*Activity*
Output the complete listing exactly, please, and keep the pictures out of it.
** Opening Excerpted data block **
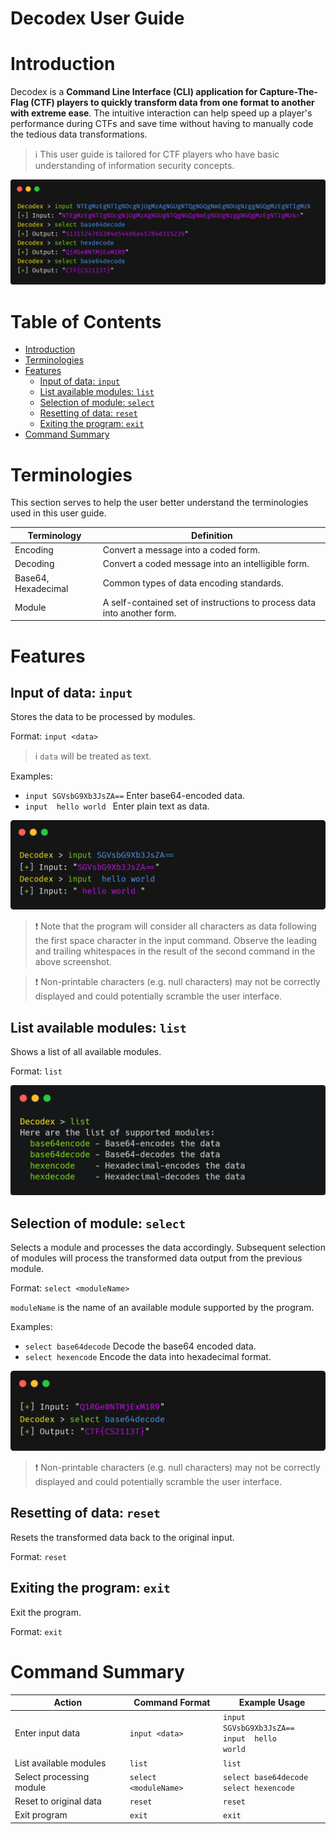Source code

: # Decodex User Guide <!-- omit in toc -->

# Introduction

Decodex is a **Command Line Interface (CLI) application for Capture-The-Flag (CTF) players to quickly transform data from one format to another with extreme ease**. The intuitive interaction can help speed up a player's performance during CTFs and save time without having to manually code the tedious data transformations.

> :information_source: This user guide is tailored for CTF players who have basic understanding of information security concepts.

![carbon(6).png](images/carbon(6).png)

# Table of Contents <!-- omit in toc -->
- [Introduction](#introduction)
- [Terminologies](#terminologies)
- [Features](#features)
  - [Input of data: `input`](#input-of-data-input)
  - [List available modules: `list`](#list-available-modules-list)
  - [Selection of module: `select`](#selection-of-module-select)
  - [Resetting of data: `reset`](#resetting-of-data-reset)
  - [Exiting the program: `exit`](#exiting-the-program-exit)
- [Command Summary](#command-summary)

# Terminologies

This section serves to help the user better understand the terminologies used in this user guide.

| Terminology         | Definition                                                              |
| ------------------- | ----------------------------------------------------------------------- |
| Encoding            | Convert a message into a coded form.                                    |
| Decoding            | Convert a coded message into an intelligible form.                      |
| Base64, Hexadecimal | Common types of data encoding standards.                                |
| Module              | A self-contained set of instructions to process data into another form. |

# Features

## Input of data: `input`

Stores the data to be processed by modules.

Format: `input <data>`

> :information_source: `data` will be treated as text.

Examples:

- `input SGVsbG9Xb3JsZA==` Enter base64-encoded data.
- <code>input  hello world </code> Enter plain text as data.

![carbon(1).png](images/carbon(1).png)

> :exclamation: Note that the program will consider all characters as data following the first space character in the input command. Observe the leading and trailing whitespaces in the result of the second command in the above screenshot.

> :exclamation: Non-printable characters (e.g. null characters) may not be correctly displayed and could potentially scramble the user interface.

## List available modules: `list`

Shows a list of all available modules.

Format: `list`

![carbon(8).png](images/carbon(8).png)

## Selection of module: `select`

Selects a module and processes the data accordingly. Subsequent selection of modules will process the transformed data output from the previous module.

Format: `select <moduleName>`

`moduleName` is the name of an available module supported by the program.

Examples:

- `select base64decode` Decode the base64 encoded data.
- `select hexencode` Encode the data into hexadecimal format.

![carbon(9).png](images/carbon(9).png)

> :exclamation: Non-printable characters (e.g. null characters) may not be correctly displayed and could potentially scramble the user interface.

## Resetting of data: `reset`

Resets the transformed data back to the original input.

Format: `reset`

## Exiting the program: `exit`

Exit the program.

Format: `exit`

# Command Summary

| Action                   | Command Format        | Example Usage                                                |
| ------------------------ | --------------------- | ------------------------------------------------------------ |
| Enter input data         | `input <data>`        | `input SGVsbG9Xb3JsZA==`<br><code>input  hello world </code> |
| List available modules   | `list`                | `list`                                                       |
| Select processing module | `select <moduleName>` | `select base64decode`<br>`select hexencode`                  |
| Reset to original data   | `reset`               | `reset`                                                      |
| Exit program             | `exit`                | `exit`                                                       |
** Closing Excerpted data block **
*Response below*
Source code

: # Decodex User Guide <!-- omit in toc -->

# Introduction

Decodex is a **Command Line Interface (CLI) application for Capture-The-Flag (CTF) players to quickly transform data from one format to another with extreme ease**. The intuitive interaction can help speed up a player's performance during CTFs and save time without having to manually code the tedious data transformations.

> :information_source: This user guide is tailored for CTF players who have basic understanding of information security concepts.

![carbon(6).png](images/carbon(6).png)

# Table of Contents <!-- omit in toc -->
- [Introduction](#introduction)
- [Terminologies](#terminologies)
- [Features](#features)
  - [Input of data: `input`](#input-of-data-input)
  - [List available modules: `list`](#list-available-modules-list)
  - [Selection of module: `select`](#selection-of-module-select)
  - [Resetting of data: `reset`](#resetting-of-data-reset)
  - [Exiting the program: `exit`](#exiting-the-program-exit)
- [Command Summary](#command-summary)

# Terminologies

This section serves to help the user better understand the terminologies used in this user guide.

| Terminology         | Definition                                                              |
| ------------------- | ----------------------------------------------------------------------- |
| Encoding            | Convert a message into a coded form.                                    |
| Decoding            | Convert a coded message into an intelligible form.                      |
| Base64, Hexadecimal | Common types of data encoding standards.                                |
| Module              | A self-contained set of instructions to process data into another form. |

# Features

## Input of data: `input`

Stores the data to be processed by modules.

Format: `input <data>`

> :information_source: `data` will be treated as text.

Examples:

- `input SGVsbG9Xb3JsZA==` Enter base64-encoded data.
- <code>input  hello world </code> Enter plain text as data.

![carbon(1).png](images/carbon(1).png)

> :exclamation: Note that the program will consider all characters as data following the first space character in the input command. Observe the leading and trailing whitespaces in the result of the second command in the above screenshot.

> :exclamation: Non-printable characters (e.g. null characters) may not be correctly displayed and could potentially scramble the user interface.

## List available modules: `list`

Shows a list of all available modules.

Format: `list`

![carbon(8).png](images/carbon(8).png)

## Selection of module: `select`

Selects a module and processes the data accordingly. Subsequent selection of modules will process the transformed data output from the previous module.

Format: `select <moduleName>`

`moduleName` is the name of an available module supported by the program.

Examples:

- `select base64decode` Decode the base64 encoded data.
- `select hexencode` Encode the data into hexadecimal format.

![carbon(9).png](images/carbon(9).png)

> :exclamation: Non-printable characters (e.g. null characters) may not be correctly displayed and could potentially scramble the user interface.

## Resetting of data: `reset`

Resets the transformed data back to the original input.

Format: `reset`

## Exiting the program: `exit`

Exit the program.

Format: `exit`

# Command Summary

| Action                   | Command Format        | Example Usage                                                |
| ------------------------ | --------------------- | ------------------------------------------------------------ |
| Enter input data         | `input <data>`        | `input SGVsbG9Xb3JsZA==`<br><code>input  hello world </code> |
| List available modules   | `list`                | `list`                                                       |
| Select processing module | `select <moduleName>` | `select base64decode`<br>`select hexencode`                  |
| Reset to original data   | `reset`               | `reset`                                                      |
| Exit program             | `exit`                | `exit`                                                       |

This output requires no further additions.